- ASSIGNMENT: Locate the line that contains "yarn --production --pure-lockfile" in the entries below, then repeat it and every following line through the line that contains "### Exporting", exactly, and no others.

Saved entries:

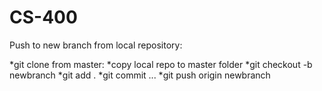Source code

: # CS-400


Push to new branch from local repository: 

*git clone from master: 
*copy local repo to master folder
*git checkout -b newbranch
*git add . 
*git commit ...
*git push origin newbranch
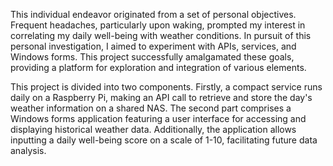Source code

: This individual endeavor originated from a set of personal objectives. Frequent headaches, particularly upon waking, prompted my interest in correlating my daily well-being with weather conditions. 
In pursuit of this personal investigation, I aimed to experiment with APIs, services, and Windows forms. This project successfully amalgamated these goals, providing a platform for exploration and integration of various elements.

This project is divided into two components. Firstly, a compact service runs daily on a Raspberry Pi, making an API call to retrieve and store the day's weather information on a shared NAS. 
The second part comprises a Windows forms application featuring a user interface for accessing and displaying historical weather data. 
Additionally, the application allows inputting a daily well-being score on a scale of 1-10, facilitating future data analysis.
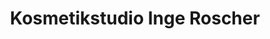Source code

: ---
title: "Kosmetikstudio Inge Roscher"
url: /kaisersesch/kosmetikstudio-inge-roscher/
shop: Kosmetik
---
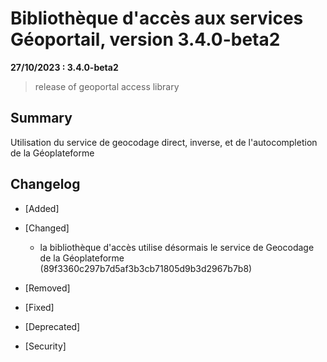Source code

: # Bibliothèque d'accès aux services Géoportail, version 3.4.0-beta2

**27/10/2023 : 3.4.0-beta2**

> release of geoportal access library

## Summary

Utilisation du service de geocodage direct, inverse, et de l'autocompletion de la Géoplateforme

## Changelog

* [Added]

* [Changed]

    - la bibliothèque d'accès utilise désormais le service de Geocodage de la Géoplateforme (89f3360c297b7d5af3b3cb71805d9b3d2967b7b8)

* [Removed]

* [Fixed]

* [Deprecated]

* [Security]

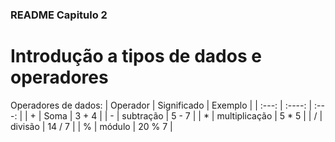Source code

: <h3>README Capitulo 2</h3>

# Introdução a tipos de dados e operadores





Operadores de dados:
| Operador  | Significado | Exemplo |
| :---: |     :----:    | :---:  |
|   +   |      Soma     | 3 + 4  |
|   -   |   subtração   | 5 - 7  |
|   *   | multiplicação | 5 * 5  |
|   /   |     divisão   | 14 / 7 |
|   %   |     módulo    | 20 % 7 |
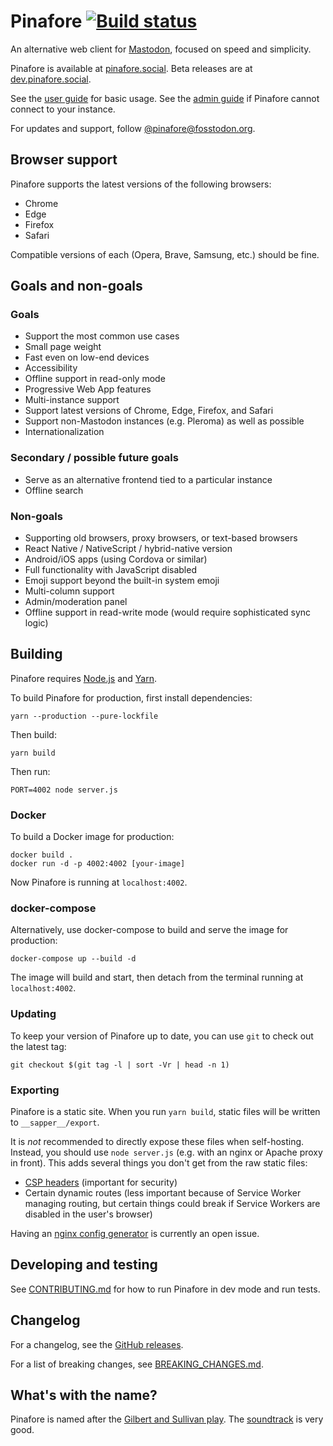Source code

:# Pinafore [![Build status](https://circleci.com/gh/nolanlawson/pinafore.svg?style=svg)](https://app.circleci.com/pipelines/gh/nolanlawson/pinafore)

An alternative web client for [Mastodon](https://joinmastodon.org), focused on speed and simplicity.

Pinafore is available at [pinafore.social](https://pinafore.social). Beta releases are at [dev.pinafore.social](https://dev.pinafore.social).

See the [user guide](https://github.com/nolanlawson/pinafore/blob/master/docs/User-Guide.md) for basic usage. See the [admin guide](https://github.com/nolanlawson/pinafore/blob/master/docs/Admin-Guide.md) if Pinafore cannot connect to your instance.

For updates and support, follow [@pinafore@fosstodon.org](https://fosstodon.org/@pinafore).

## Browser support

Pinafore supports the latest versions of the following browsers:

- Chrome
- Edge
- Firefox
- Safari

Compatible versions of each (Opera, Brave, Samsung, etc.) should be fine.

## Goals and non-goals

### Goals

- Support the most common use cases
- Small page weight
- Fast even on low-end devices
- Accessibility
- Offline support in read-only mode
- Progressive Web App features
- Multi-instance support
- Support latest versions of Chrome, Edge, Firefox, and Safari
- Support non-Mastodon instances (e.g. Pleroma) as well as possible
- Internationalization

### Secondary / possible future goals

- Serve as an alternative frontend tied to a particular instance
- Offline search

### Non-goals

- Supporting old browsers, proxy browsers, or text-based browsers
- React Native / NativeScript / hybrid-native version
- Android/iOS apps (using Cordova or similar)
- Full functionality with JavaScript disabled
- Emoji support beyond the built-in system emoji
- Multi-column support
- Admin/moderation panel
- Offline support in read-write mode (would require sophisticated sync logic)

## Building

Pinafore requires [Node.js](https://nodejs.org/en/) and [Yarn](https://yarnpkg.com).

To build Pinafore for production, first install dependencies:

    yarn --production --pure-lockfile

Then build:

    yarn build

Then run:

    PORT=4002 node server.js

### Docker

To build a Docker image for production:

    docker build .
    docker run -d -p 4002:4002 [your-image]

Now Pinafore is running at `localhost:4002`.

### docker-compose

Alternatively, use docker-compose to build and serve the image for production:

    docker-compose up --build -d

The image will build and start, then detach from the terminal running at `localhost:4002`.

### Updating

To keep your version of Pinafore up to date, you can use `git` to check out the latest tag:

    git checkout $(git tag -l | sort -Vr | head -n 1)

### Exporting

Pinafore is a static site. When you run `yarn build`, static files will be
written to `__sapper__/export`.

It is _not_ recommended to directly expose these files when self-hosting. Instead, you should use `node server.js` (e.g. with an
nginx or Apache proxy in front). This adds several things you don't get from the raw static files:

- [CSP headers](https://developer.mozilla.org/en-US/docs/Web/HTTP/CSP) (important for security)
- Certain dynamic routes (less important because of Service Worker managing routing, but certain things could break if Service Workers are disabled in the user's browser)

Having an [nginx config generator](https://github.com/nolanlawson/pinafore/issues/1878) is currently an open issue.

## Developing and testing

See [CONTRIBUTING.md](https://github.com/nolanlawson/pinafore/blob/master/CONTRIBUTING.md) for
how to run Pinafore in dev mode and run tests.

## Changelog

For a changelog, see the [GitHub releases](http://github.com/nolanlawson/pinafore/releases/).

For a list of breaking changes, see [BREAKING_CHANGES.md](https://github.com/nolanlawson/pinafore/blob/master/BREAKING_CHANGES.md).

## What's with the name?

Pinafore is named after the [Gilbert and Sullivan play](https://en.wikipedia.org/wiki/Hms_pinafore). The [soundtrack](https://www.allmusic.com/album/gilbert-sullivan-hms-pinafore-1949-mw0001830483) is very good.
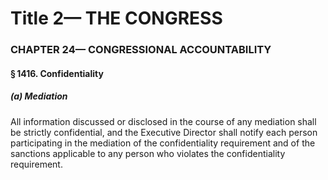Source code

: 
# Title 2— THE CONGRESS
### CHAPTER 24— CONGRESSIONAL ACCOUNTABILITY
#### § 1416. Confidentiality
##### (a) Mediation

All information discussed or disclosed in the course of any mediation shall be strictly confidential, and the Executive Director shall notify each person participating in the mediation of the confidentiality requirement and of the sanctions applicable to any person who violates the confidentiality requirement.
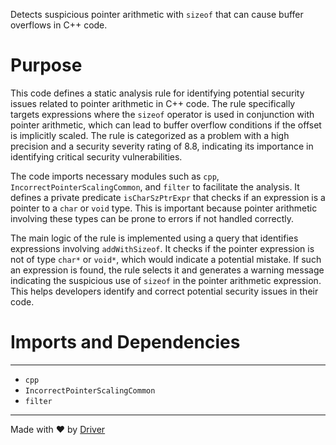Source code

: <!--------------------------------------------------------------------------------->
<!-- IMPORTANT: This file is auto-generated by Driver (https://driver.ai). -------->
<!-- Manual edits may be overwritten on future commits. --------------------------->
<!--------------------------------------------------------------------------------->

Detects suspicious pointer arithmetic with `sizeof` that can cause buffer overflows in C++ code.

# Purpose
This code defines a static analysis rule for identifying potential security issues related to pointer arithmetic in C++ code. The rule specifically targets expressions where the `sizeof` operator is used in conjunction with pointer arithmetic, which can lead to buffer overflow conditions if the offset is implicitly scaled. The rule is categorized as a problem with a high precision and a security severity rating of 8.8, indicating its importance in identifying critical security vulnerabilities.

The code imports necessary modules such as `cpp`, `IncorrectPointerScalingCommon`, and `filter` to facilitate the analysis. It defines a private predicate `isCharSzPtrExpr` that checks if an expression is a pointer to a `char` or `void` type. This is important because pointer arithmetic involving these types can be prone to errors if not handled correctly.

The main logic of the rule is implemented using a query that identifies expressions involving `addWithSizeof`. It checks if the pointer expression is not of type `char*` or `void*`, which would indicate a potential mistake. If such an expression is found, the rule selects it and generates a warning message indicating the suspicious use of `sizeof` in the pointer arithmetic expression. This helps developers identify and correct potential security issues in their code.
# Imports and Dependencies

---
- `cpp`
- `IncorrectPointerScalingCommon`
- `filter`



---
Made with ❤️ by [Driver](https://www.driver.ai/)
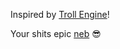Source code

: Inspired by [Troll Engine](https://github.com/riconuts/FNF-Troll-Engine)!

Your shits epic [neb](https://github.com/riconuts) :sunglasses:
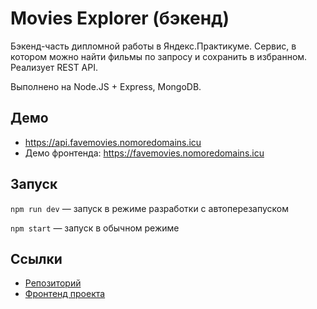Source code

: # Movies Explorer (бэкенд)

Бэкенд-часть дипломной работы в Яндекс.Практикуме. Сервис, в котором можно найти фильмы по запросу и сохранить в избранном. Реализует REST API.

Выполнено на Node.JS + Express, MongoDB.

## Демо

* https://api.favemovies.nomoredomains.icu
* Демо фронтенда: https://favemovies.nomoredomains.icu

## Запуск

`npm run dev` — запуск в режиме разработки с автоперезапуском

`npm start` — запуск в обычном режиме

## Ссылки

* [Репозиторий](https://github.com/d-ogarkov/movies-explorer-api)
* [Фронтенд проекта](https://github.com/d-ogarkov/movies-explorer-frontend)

- RESULT:
    yarn --production --pure-lockfile

Then build:

    yarn build

Then run:

    PORT=4002 node server.js

### Docker

To build a Docker image for production:

    docker build .
    docker run -d -p 4002:4002 [your-image]

Now Pinafore is running at `localhost:4002`.

### docker-compose

Alternatively, use docker-compose to build and serve the image for production:

    docker-compose up --build -d

The image will build and start, then detach from the terminal running at `localhost:4002`.

### Updating

To keep your version of Pinafore up to date, you can use `git` to check out the latest tag:

    git checkout $(git tag -l | sort -Vr | head -n 1)

### Exporting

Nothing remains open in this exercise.